While many modelers know Dr. Shelley as the product manager for MacroModel, Dr. Shelley has also been acting as product manager for Desmond, a high performance molecular dynamics package developed by D. E. Shaw Research and scheduled for release as part of Schrödinger Suite 2008. Here, Dr. Shelley discusses the advances conceived and implemented by the D. E. Shaw Research team, as well as the design and implementation of the practical, straightforward Desmond interface within Maestro.
Desmond, a new parallel molecular dynamics program created by D. E. Shaw Research, provides researchers with the tools to simulate biomolecular systems with unsurpassed speed and accuracy. Schrödinger is releasing Desmond commercially and has integrated the software into the Maestro molecular modeling environment. The result is a product that makes setting up, running, and analyzing molecular dynamics simulations straightforward, allowing users to focus on the scientific problem of interest.
Desmond is a state-of-the-art molecular dynamics package, incorporating the following key innovations:
- Exploiting advanced parallel algorithms, Desmond achieves unprecedented scalability on both high-end and typical Linux clusters.
- Desmond takes advantage of SIMD (single-instruction multiple data) and other low-level parallelism strategies, providing high performance even at the single processor level.
- Desmond excels in numerical accuracy. Simulations can be run in single precision without compromising numerical rigor. Checkpoint and restore facilities are bitwise accurate, and bitwise reversible simulations are possible.

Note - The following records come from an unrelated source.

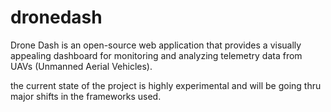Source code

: # dronedash
 Drone Dash is an open-source web application that provides a visually appealing dashboard for monitoring and analyzing telemetry data from UAVs (Unmanned Aerial Vehicles).

the current state of the project is highly experimental and will be going thru major shifts in the frameworks used.
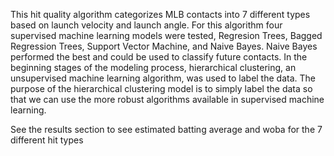 
This hit quality algorithm categorizes MLB contacts into 7 different types based on launch velocity and launch angle. For this algorithm four supervised machine learning models were tested, Regresion Trees, Bagged Regression Trees, Support Vector Machine, and Naive Bayes. Naive Bayes performed the best and could be used to classify future contacts. In the beginning stages of the modeling process, hierarchical clustering, an unsupervised machine learning algorithm, was used to label the data. The purpose of the hierarchical clustering model is to simply label the data so that we can use the more robust algorithms available in supervised machine learning. 

See the results section to see estimated batting average and woba for the 7 different hit types
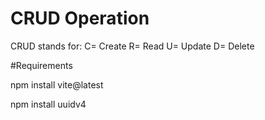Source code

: # CRUD Operation

CRUD stands for:
C= Create
R= Read
U= Update
D= Delete


#Requirements

npm install vite@latest

npm install uuidv4
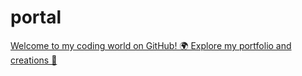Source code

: # portal

[Welcome to my coding world on GitHub! 🌍 Explore my portfolio and creations 🌠](https://yeab243.github.io/portal)
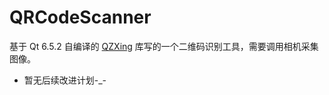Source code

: # QRCodeScanner

基于 Qt 6.5.2 自编译的 [QZXing](https://github.com/ftylitak/qzxing) 库写的一个二维码识别工具，需要调用相机采集图像。

 - 暂无后续改进计划-_-

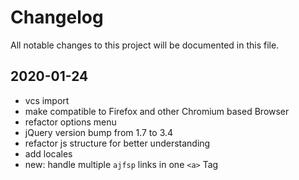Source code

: # Changelog
All notable changes to this project will be documented in this file.

## 2020-01-24
- vcs import 
- make compatible to Firefox and other Chromium based Browser
- refactor options menu
- jQuery version bump from 1.7 to 3.4
- refactor js structure for better understanding
- add locales
- new: handle multiple `ajfsp` links in one `<a>` Tag


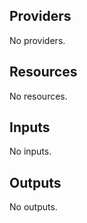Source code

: <!-- BEGIN_TF_DOCS -->
## Providers

No providers.

## Resources

No resources.

## Inputs

No inputs.

## Outputs

No outputs.
<!-- END_TF_DOCS -->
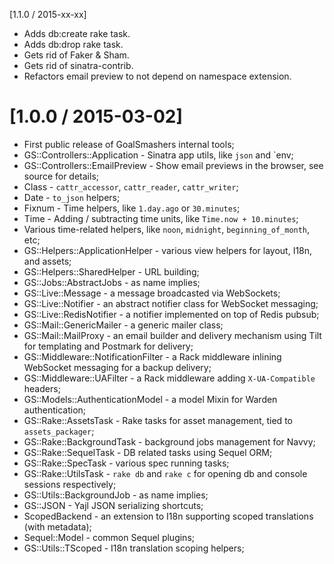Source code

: [1.1.0 / 2015-xx-xx]

* Adds db:create rake task.
* Adds db:drop rake task.
* Gets rid of Faker & Sham.
* Gets rid of sinatra-contrib.
* Refactors email preview to not depend on namespace extension.

[1.0.0 / 2015-03-02]
==================

* First public release of GoalSmashers internal tools;
* GS::Controllers::Application - Sinatra app utils, like `json` and `env;
* GS::Controllers::EmailPreview - Show email previews in the browser, see source for details;
* Class - `cattr_accessor`, `cattr_reader`, `cattr_writer`;
* Date - `to_json` helpers;
* Fixnum - Time helpers, like `1.day.ago` or `30.minutes`;
* Time - Adding / subtracting time units, like `Time.now + 10.minutes`;
* Various time-related helpers, like `noon`, `midnight`, `beginning_of_month`, etc;
* GS::Helpers::ApplicationHelper - various view helpers for layout, I18n, and assets;
* GS::Helpers::SharedHelper - URL building;
* GS::Jobs::AbstractJobs - as name implies;
* GS::Live::Message - a message broadcasted via WebSockets;
* GS::Live::Notifier - an abstract notifier class for WebSocket messaging;
* GS::Live::RedisNotifier - a notifier implemented on top of Redis pubsub;
* GS::Mail::GenericMailer - a generic mailer class;
* GS::Mail::MailProxy - an email builder and delivery mechanism using Tilt for templating and Postmark for delivery;
* GS::Middleware::NotificationFilter - a Rack middleware inlining WebSocket messaging for a backup delivery;
* GS::Middleware::UAFilter - a Rack middleware adding `X-UA-Compatible` headers;
* GS::Models::AuthenticationModel - a model Mixin for Warden authentication;
* GS::Rake::AssetsTask - Rake tasks for asset management, tied to `assets_packager`;
* GS::Rake::BackgroundTask - background jobs management for Navvy;
* GS::Rake::SequelTask - DB related tasks using Sequel ORM;
* GS::Rake::SpecTask - various spec running tasks;
* GS::Rake::UtilsTask - `rake db` and `rake c` for opening db and console sessions respectively;
* GS::Utils::BackgroundJob - as name implies;
* GS::JSON - Yajl JSON serializing shortcuts;
* ScopedBackend - an extension to I18n supporting scoped translations (with metadata);
* Sequel::Model - common Sequel plugins;
* GS::Utils::TScoped - I18n translation scoping helpers;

Key functionalities include:
- Explicit solvent simulations with periodic boundary conditions using cubic, orthorhombic, truncated octahedron, rhombic dodecahedron, and arbitrary triclinic simulation boxes
- Efficient parallel minimizer application for system setup and equilibration
- Ability to calculate absolute and relative solvation free energies
- Ability to calculate absolute and relative binding free energies
Key technical features include:
- Long range electrostatics rigorously treated via particle mesh based Ewald techniques
- Time-scale splitting and efficient integration using multiple time-step (RESPA) based integrators
- Accurate implementation of constraints to remove highest frequency vibrations and increase the integration time step
Support for a variety of thermodynamic ensembles including NVE, NVT, NPT with
- Berendsen or Nose-Hoover thermostats
- Berendsen or Martyna-Tobias-Klein barostats
- Support for isotropic, semi-isotropic and anisotropic pressure coupling
- Ability to restrain the position of selected atoms
- Accurate restarts using sophisticated checkpointing facilities
- Plug-in capability to enable visualization and analysis of trajectories using VMD
D. E. Shaw Research has published a number of papers related to Desmond, including an early overview of the Desmond software1. A number of other papers describe algorithms and implementation techniques that significantly accelerate parallel MD simulations compared with current state-of-the-art codes. This includes a set of papers outlining novel parallel decomposition methods that greatly reduces the requirement for inter-processor communication2,3,4. Desmond also excels in numerical accuracy, an example of which is provided in a short note on the handling of constraints in molecular dynamics simulations5. Finally, a number of application studies using Desmond have been published. These papers include a study of the function of a transmembrane (sodium/proton antiporter) protein in which simulation results were subsequently supported by experimental site-directed mutagenesis studies6, as well as the use of microsecond-long molecular dynamics simulations to compare simulation results to those obtained by experimental NMR7.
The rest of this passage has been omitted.